EXTRACTED ENTRIES:
Start of Block
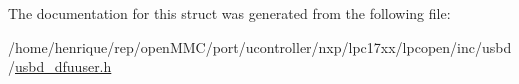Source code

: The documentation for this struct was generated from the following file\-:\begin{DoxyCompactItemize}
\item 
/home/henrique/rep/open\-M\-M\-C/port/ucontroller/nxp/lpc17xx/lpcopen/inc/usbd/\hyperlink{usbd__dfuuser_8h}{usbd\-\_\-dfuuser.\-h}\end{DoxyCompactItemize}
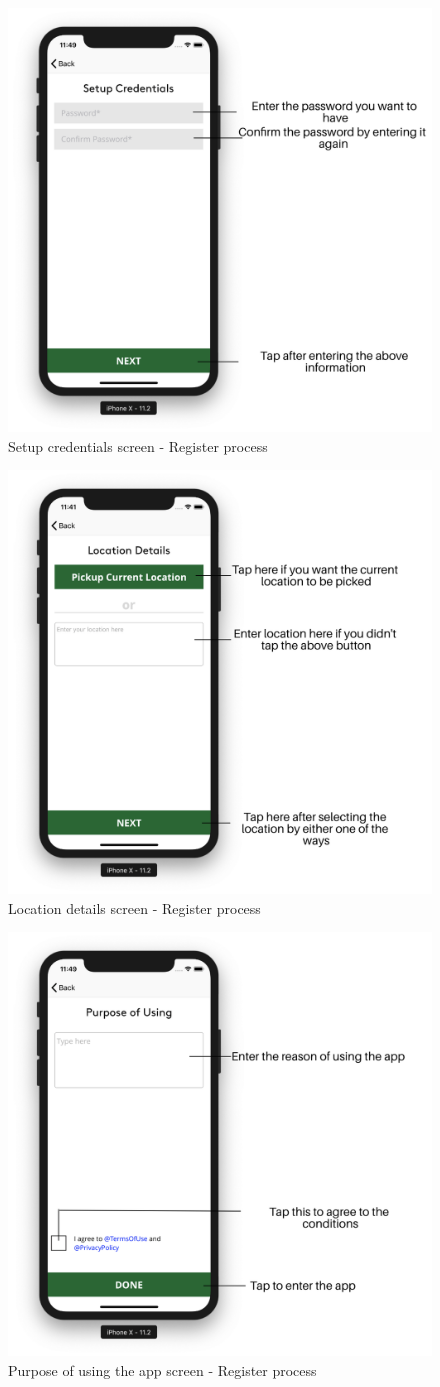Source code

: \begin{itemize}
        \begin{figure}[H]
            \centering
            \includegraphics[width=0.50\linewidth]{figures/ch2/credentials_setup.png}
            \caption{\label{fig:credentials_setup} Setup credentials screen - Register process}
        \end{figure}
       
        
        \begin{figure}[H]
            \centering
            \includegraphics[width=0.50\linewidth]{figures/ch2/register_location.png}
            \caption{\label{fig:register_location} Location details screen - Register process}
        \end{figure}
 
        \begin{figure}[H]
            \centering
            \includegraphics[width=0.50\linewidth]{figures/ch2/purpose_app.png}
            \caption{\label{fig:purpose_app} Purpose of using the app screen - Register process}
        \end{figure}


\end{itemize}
End of Block
Please give the records again word for word, omitting all images.

ANSWER BOX:
Source code

: The documentation for this struct was generated from the following file\-:\begin{DoxyCompactItemize}
\item 
/home/henrique/rep/open\-M\-M\-C/port/ucontroller/nxp/lpc17xx/lpcopen/inc/usbd/\hyperlink{usbd__dfuuser_8h}{usbd\-\_\-dfuuser.\-h}\end{DoxyCompactItemize}
Source code

: \begin{itemize}
        \begin{figure}[H]
            \centering
            \includegraphics[width=0.50\linewidth]{figures/ch2/credentials_setup.png}
            \caption{\label{fig:credentials_setup} Setup credentials screen - Register process}
        \end{figure}
       
        
        \begin{figure}[H]
            \centering
            \includegraphics[width=0.50\linewidth]{figures/ch2/register_location.png}
            \caption{\label{fig:register_location} Location details screen - Register process}
        \end{figure}
 
        \begin{figure}[H]
            \centering
            \includegraphics[width=0.50\linewidth]{figures/ch2/purpose_app.png}
            \caption{\label{fig:purpose_app} Purpose of using the app screen - Register process}
        \end{figure}


\end{itemize}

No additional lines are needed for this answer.